The FCPA and ATS: Dissimilar statutes posing similar risks
The FCPA criminalises bribery of foreign (non-US) government officials to secure business. It prohibits not only direct bribes to such persons, but also the making of payments to third parties such as agents while knowing that they will be passed through, in whole or in part, to such officials. It also mandates that all companies with publicly traded securities in the United States adhere to prescribed accounting and internal controls standards to ensure that investors can obtain a true and complete financial picture of the company’s activities.

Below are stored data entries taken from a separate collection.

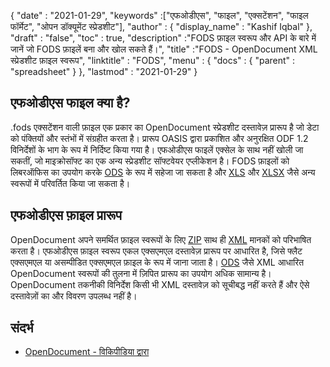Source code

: {
  "date" : "2021-01-29",
  "keywords" :["एफओडीएस", "फाइल", "एक्सटेंशन", "फाइल फॉर्मेट", "ओपन डॉक्यूमेंट स्प्रेडशीट"],
  "author" : {
    "display_name" : "Kashif Iqbal"
},
  "draft" : "false",
  "toc" : true,
  "description" :"FODS फ़ाइल स्वरूप और API के बारे में जानें जो FODS फ़ाइलें बना और खोल सकते हैं।",
  "title" :"FODS - OpenDocument XML स्प्रेडशीट फ़ाइल स्वरूप",
  "linktitle" : "FODS",
  "menu" : {
    "docs" : {
      "parent" : "spreadsheet"
}
},
  "lastmod" : "2021-01-29"
}

## एफओडीएस फाइल क्या है?

.fods एक्सटेंशन वाली फ़ाइल एक प्रकार का OpenDocument स्प्रेडशीट दस्तावेज़ प्रारूप है जो डेटा को पंक्तियों और स्तंभों में संग्रहीत करता है। प्रारूप OASIS द्वारा प्रकाशित और अनुरक्षित ODF 1.2 विनिर्देशों के भाग के रूप में निर्दिष्ट किया गया है। एफओडीएस फाइलें एक्सेल के साथ नहीं खोली जा सकतीं, जो माइक्रोसॉफ्ट का एक अन्य स्प्रेडशीट सॉफ्टवेयर एप्लीकेशन है। FODS फ़ाइलों को लिबरऑफिस का उपयोग करके [ODS](/hi/spreadsheet/ods/) के रूप में सहेजा जा सकता है और [XLS](/hi/spreadsheet/xls/) और [XLSX](/hi/spreadsheet/xlsx/) जैसे अन्य स्वरूपों में परिवर्तित किया जा सकता है।

## एफओडीएस फ़ाइल प्रारूप

OpenDocument अपने समर्थित फ़ाइल स्वरूपों के लिए [ZIP](/hi/compression/zip/) साथ ही [XML](/hi/web/xml/) मानकों को परिभाषित करता है। एफओडीएस फ़ाइल स्वरूप एकल एक्सएमएल दस्तावेज़ प्रारूप पर आधारित है, जिसे फ्लैट एक्सएमएल या असम्पीडित एक्सएमएल फ़ाइल के रूप में जाना जाता है। [ODS](/hi/spreadsheet/ods/) जैसे XML आधारित OpenDocument स्वरूपों की तुलना में ज़िपित प्रारूप का उपयोग अधिक सामान्य है। OpenDocument तकनीकी विनिर्देश किसी भी XML दस्तावेज़ को सूचीबद्ध नहीं करते हैं और ऐसे दस्तावेज़ों का और विवरण उपलब्ध नहीं है।

## संदर्भ ##

* [OpenDocument - विकिपीडिया द्वारा](https://en.wikipedia.org/wiki/OpenDocument)

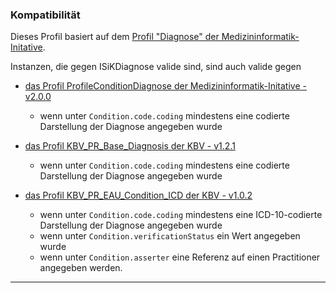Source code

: ### Kompatibilität

Dieses Profil basiert auf dem [Profil "Diagnose" der Medizininformatik-Initative](https://simplifier.net/medizininformatikinitiative-moduldiagnosen/diagnose). 

Instanzen, die gegen ISiKDiagnose valide sind, sind auch valide gegen

* [das Profil ProfileConditionDiagnose der Medizininformatik-Initative - v2.0.0](https://simplifier.net/medizininformatikinitiative-moduldiagnosen/diagnose)
  * wenn unter `Condition.code.coding` mindestens eine codierte Darstellung der Diagnose angegeben wurde

* [das Profil KBV_PR_Base_Diagnosis der KBV - v1.2.1](https://simplifier.net/base1x0/kbvprbasediagnosis)
  * wenn unter `Condition.code.coding` mindestens eine codierte Darstellung der Diagnose angegeben wurde

* [das Profil KBV_PR_EAU_Condition_ICD der KBV - v1.0.2](https://simplifier.net/eau/kbvpreauconditionicd)
  * wenn unter `Condition.code.coding` mindestens eine ICD-10-codierte Darstellung der Diagnose angegeben wurde
  * wenn unter `Condition.verificationStatus`  ein Wert angegeben wurde
  * wenn unter `Condition.asserter` eine Referenz auf einen Practitioner angegeben werden.

---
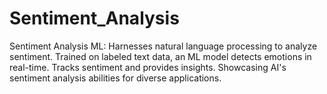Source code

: # Sentiment_Analysis
Sentiment Analysis ML: Harnesses natural language processing to analyze sentiment. Trained on labeled text data, an ML model detects emotions in real-time. Tracks sentiment and provides insights. Showcasing AI's sentiment analysis abilities for diverse applications.
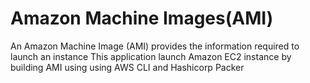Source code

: # Amazon Machine Images(AMI)

An Amazon Machine Image (AMI) provides the information required to launch an instance
This application launch Amazon EC2 instance by building AMI using using AWS CLI and Hashicorp Packer 


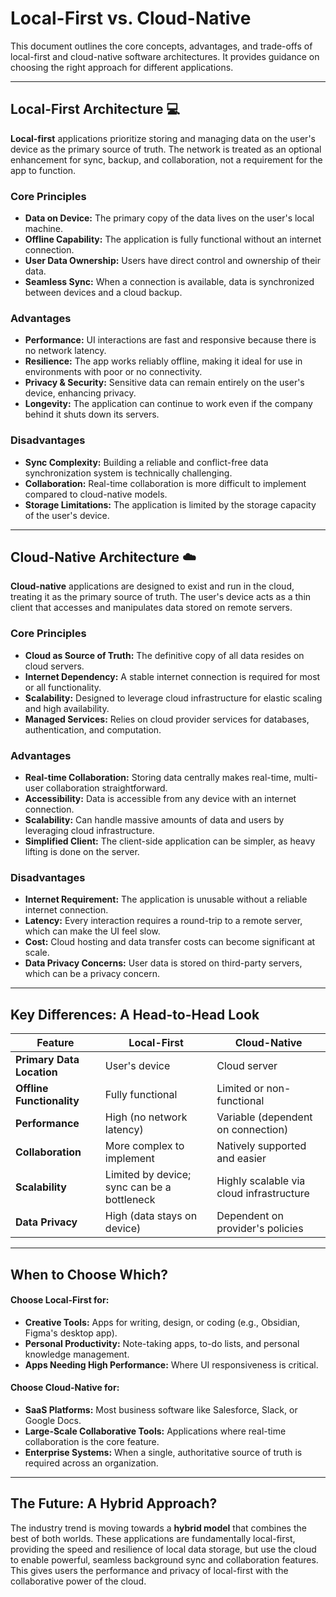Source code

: # Local-First vs. Cloud-Native

This document outlines the core concepts, advantages, and trade-offs of local-first and cloud-native software architectures. It provides guidance on choosing the right approach for different applications.
 
---
## Local-First Architecture 💻

**Local-first** applications prioritize storing and managing data on the user's device as the primary source of truth. The network is treated as an optional enhancement for sync, backup, and collaboration, not a requirement for the app to function.

### Core Principles
* **Data on Device:** The primary copy of the data lives on the user's local machine.
* **Offline Capability:** The application is fully functional without an internet connection.
* **User Data Ownership:** Users have direct control and ownership of their data.
* **Seamless Sync:** When a connection is available, data is synchronized between devices and a cloud backup.

### Advantages
* **Performance:** UI interactions are fast and responsive because there is no network latency.
* **Resilience:** The app works reliably offline, making it ideal for use in environments with poor or no connectivity.
* **Privacy & Security:** Sensitive data can remain entirely on the user's device, enhancing privacy.
* **Longevity:** The application can continue to work even if the company behind it shuts down its servers.

### Disadvantages
* **Sync Complexity:** Building a reliable and conflict-free data synchronization system is technically challenging.
* **Collaboration:** Real-time collaboration is more difficult to implement compared to cloud-native models.
* **Storage Limitations:** The application is limited by the storage capacity of the user's device.

---
## Cloud-Native Architecture ☁️

**Cloud-native** applications are designed to exist and run in the cloud, treating it as the primary source of truth. The user's device acts as a thin client that accesses and manipulates data stored on remote servers.

### Core Principles
* **Cloud as Source of Truth:** The definitive copy of all data resides on cloud servers.
* **Internet Dependency:** A stable internet connection is required for most or all functionality.
* **Scalability:** Designed to leverage cloud infrastructure for elastic scaling and high availability.
* **Managed Services:** Relies on cloud provider services for databases, authentication, and computation.

### Advantages
* **Real-time Collaboration:** Storing data centrally makes real-time, multi-user collaboration straightforward.
* **Accessibility:** Data is accessible from any device with an internet connection.
* **Scalability:** Can handle massive amounts of data and users by leveraging cloud infrastructure.
* **Simplified Client:** The client-side application can be simpler, as heavy lifting is done on the server.

### Disadvantages
* **Internet Requirement:** The application is unusable without a reliable internet connection.
* **Latency:** Every interaction requires a round-trip to a remote server, which can make the UI feel slow.
* **Cost:** Cloud hosting and data transfer costs can become significant at scale.
* **Data Privacy Concerns:** User data is stored on third-party servers, which can be a privacy concern.

---
## Key Differences: A Head-to-Head Look

| Feature                  | Local-First                               | Cloud-Native                            |
| ------------------------ | ----------------------------------------- | --------------------------------------- |
| **Primary Data Location**| User's device                             | Cloud server                            |
| **Offline Functionality**| Fully functional                          | Limited or non-functional               |
| **Performance** | High (no network latency)                 | Variable (dependent on connection)      |
| **Collaboration** | More complex to implement                 | Natively supported and easier           |
| **Scalability** | Limited by device; sync can be a bottleneck | Highly scalable via cloud infrastructure|
| **Data Privacy** | High (data stays on device)               | Dependent on provider's policies        |

---
## When to Choose Which?

#### Choose Local-First for:
* **Creative Tools:** Apps for writing, design, or coding (e.g., Obsidian, Figma's desktop app).
* **Personal Productivity:** Note-taking apps, to-do lists, and personal knowledge management.
* **Apps Needing High Performance:** Where UI responsiveness is critical.

#### Choose Cloud-Native for:
* **SaaS Platforms:** Most business software like Salesforce, Slack, or Google Docs.
* **Large-Scale Collaborative Tools:** Applications where real-time collaboration is the core feature.
* **Enterprise Systems:** When a single, authoritative source of truth is required across an organization.

---
## The Future: A Hybrid Approach?

The industry trend is moving towards a **hybrid model** that combines the best of both worlds. These applications are fundamentally local-first, providing the speed and resilience of local data storage, but use the cloud to enable powerful, seamless background sync and collaboration features. This gives users the performance and privacy of local-first with the collaborative power of the cloud.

The ATS, on the other hand, is a human rights-related law that permits civil lawsuits to be filed in US courts based on alleged overseas misconduct. Although it was originally enacted in 1789, it only began to be used to target corporations in the late 1970s. Since the mid-1990s it regularly has been used to target multi-national corporations, most working in developing countries, for perceived human rights abuses.  

Jonathan
Drimmer

Extraterritoriality
: Both laws are extraterritorial in nature. The FCPA, by its very title, addresses conduct outside the US, and its provisions can apply to virtually any company or person anywhere, especially in emerging markets where public corruption can be common. The FCPA covers three classes of natural and legal persons:  (1) US companies, citizens and permanent residents, who face perhaps the most expansive prohibitions as they can be liable for FCPA violations across the globe simply by virtue of their nationality; (2) issuers of publicly traded securities in the US (whether equity or debt), as long as some act in connection with prohibited payment touches the US in some way or they fail to comply with the accounting and internal controls requirements; and (3) in certain circumstances any person, including non-US nationals and non-US corporations, where some act in furtherance of a payment occurs in the US.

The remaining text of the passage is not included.